Saved data entries:
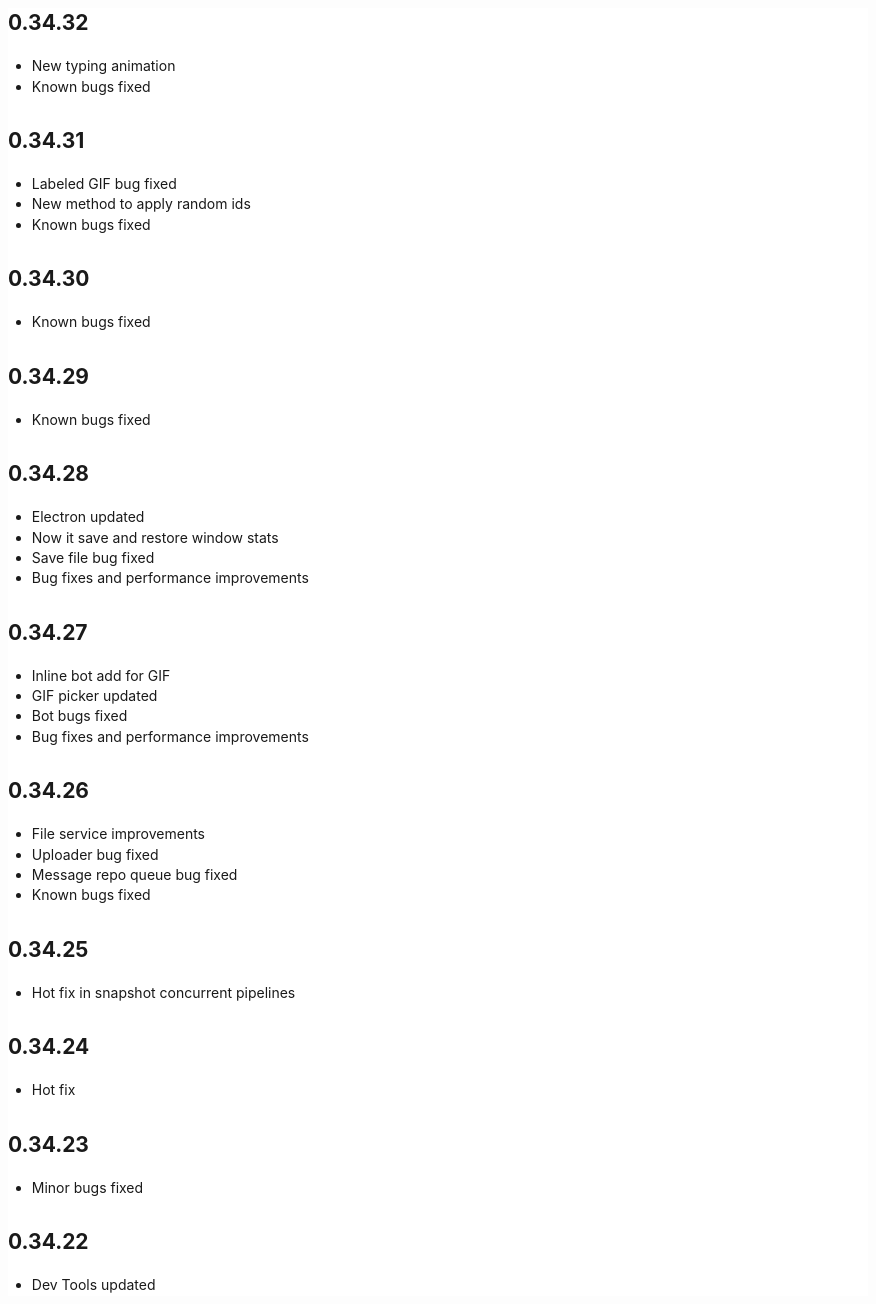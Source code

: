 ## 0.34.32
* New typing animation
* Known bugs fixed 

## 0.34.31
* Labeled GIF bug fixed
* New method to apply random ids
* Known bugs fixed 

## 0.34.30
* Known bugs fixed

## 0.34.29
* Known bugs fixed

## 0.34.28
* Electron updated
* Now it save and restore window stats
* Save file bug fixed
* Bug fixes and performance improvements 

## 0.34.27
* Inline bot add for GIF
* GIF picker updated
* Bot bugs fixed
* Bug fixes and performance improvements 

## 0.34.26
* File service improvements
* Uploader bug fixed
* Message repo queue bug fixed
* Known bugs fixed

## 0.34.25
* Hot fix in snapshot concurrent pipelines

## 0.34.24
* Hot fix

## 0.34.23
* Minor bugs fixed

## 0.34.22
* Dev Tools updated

---

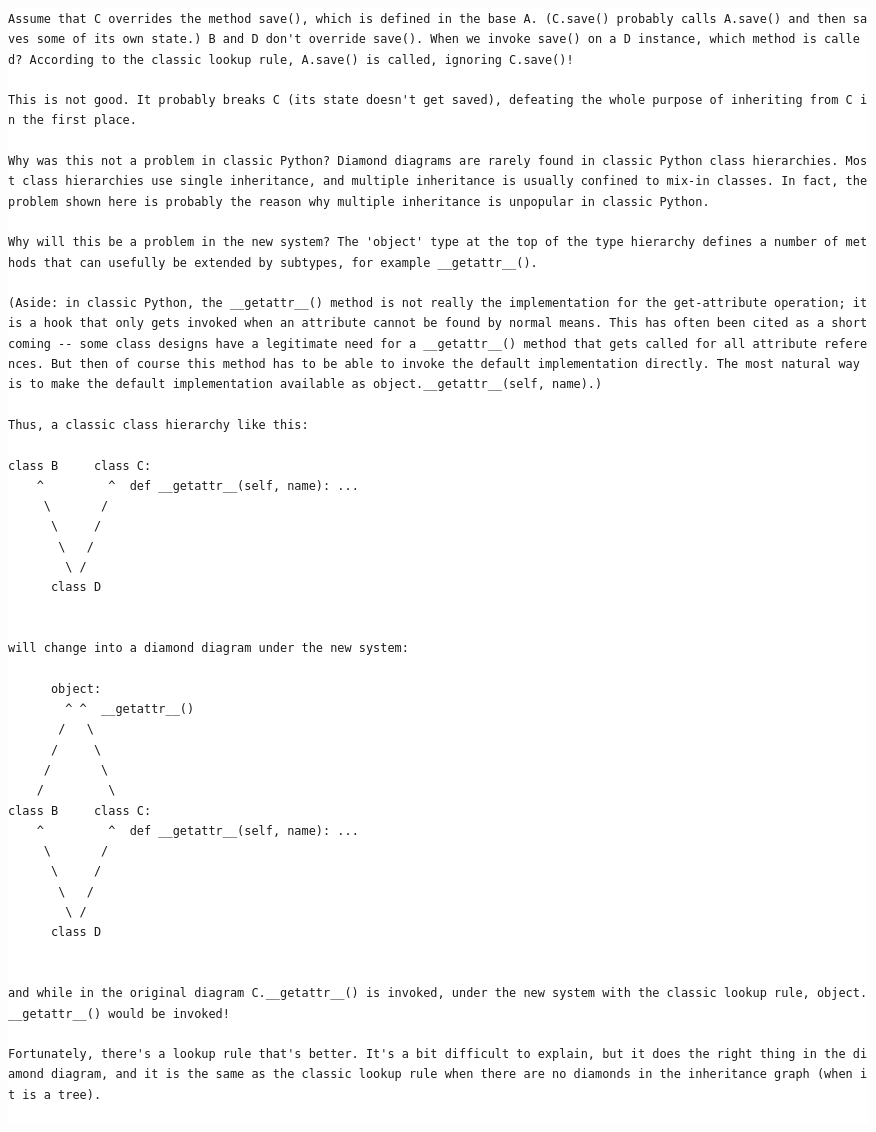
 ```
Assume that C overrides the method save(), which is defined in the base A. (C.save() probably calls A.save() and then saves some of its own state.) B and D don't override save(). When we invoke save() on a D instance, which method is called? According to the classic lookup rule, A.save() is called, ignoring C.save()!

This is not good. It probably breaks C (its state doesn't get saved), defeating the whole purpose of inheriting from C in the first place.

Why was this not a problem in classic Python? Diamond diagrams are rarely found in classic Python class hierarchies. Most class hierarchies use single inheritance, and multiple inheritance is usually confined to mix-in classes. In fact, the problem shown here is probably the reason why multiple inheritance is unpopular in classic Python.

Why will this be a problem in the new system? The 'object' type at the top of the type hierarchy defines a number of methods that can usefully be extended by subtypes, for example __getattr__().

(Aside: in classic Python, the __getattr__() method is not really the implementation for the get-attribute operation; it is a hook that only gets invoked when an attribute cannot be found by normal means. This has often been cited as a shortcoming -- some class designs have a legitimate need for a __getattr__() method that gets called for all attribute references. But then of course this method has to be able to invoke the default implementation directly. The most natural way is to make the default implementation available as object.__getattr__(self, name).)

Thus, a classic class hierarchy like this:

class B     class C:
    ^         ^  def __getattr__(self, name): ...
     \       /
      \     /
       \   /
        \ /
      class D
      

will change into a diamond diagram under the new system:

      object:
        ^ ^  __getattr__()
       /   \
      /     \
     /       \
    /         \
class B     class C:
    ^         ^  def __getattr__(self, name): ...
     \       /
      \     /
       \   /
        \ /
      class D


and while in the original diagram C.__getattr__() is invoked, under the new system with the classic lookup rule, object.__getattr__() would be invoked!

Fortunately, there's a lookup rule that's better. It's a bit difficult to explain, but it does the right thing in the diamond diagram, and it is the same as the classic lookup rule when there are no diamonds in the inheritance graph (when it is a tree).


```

---

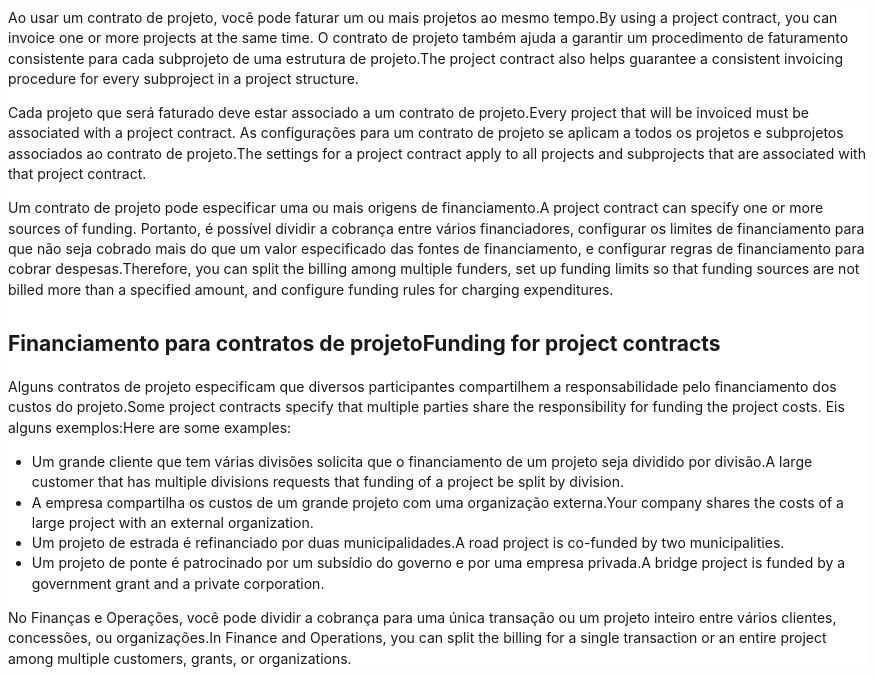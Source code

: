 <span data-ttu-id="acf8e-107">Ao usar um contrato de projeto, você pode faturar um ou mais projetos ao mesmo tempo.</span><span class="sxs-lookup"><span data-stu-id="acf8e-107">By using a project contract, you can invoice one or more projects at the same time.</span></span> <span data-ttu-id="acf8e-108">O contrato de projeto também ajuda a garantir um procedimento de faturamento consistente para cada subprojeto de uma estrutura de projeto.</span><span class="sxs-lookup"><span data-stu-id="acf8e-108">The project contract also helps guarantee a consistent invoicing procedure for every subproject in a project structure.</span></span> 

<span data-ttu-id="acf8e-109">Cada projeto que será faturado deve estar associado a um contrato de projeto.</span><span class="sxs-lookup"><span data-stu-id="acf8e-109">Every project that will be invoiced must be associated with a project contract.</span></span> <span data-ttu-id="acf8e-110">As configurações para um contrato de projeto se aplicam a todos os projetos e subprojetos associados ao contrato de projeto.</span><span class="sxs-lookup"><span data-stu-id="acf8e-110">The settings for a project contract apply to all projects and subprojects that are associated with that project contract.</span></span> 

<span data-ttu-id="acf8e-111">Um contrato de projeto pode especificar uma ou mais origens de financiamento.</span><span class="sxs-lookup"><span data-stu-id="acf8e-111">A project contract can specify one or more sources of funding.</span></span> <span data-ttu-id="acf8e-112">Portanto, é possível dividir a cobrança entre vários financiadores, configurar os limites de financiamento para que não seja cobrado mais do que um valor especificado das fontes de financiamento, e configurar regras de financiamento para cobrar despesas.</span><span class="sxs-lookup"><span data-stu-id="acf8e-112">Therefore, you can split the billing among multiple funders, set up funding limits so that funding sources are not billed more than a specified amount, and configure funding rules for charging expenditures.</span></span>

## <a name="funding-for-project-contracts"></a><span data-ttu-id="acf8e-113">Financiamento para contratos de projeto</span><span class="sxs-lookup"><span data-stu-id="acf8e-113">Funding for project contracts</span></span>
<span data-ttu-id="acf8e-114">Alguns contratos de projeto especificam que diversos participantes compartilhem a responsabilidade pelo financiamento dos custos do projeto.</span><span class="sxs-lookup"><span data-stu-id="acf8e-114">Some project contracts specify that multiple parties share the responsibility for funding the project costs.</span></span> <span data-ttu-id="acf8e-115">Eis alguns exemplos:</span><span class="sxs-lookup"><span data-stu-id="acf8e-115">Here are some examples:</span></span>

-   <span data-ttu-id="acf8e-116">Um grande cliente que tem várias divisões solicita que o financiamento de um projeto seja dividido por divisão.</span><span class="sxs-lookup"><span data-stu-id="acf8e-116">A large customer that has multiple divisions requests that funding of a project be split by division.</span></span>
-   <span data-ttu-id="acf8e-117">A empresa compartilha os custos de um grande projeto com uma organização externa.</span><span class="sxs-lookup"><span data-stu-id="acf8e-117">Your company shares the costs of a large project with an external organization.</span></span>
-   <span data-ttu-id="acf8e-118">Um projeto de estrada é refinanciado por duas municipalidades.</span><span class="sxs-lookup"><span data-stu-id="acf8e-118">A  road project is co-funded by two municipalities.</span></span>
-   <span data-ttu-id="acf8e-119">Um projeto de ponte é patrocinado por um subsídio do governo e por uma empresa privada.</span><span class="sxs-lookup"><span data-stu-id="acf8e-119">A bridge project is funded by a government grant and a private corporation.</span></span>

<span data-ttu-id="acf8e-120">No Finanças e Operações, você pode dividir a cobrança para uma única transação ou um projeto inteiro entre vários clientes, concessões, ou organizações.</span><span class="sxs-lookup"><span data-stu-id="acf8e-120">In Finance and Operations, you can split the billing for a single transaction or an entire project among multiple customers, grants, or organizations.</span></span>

• PROMPT:
Only the lines above from the line with "by two municipalities.</span></span>" to the line with "a private corporation.</span></span>", those two lines included, should be reproduced exactly.

• ANSWER BOX:
-   <span data-ttu-id="acf8e-118">Um projeto de estrada é refinanciado por duas municipalidades.</span><span class="sxs-lookup"><span data-stu-id="acf8e-118">A  road project is co-funded by two municipalities.</span></span>
-   <span data-ttu-id="acf8e-119">Um projeto de ponte é patrocinado por um subsídio do governo e por uma empresa privada.</span><span class="sxs-lookup"><span data-stu-id="acf8e-119">A bridge project is funded by a government grant and a private corporation.</span></span>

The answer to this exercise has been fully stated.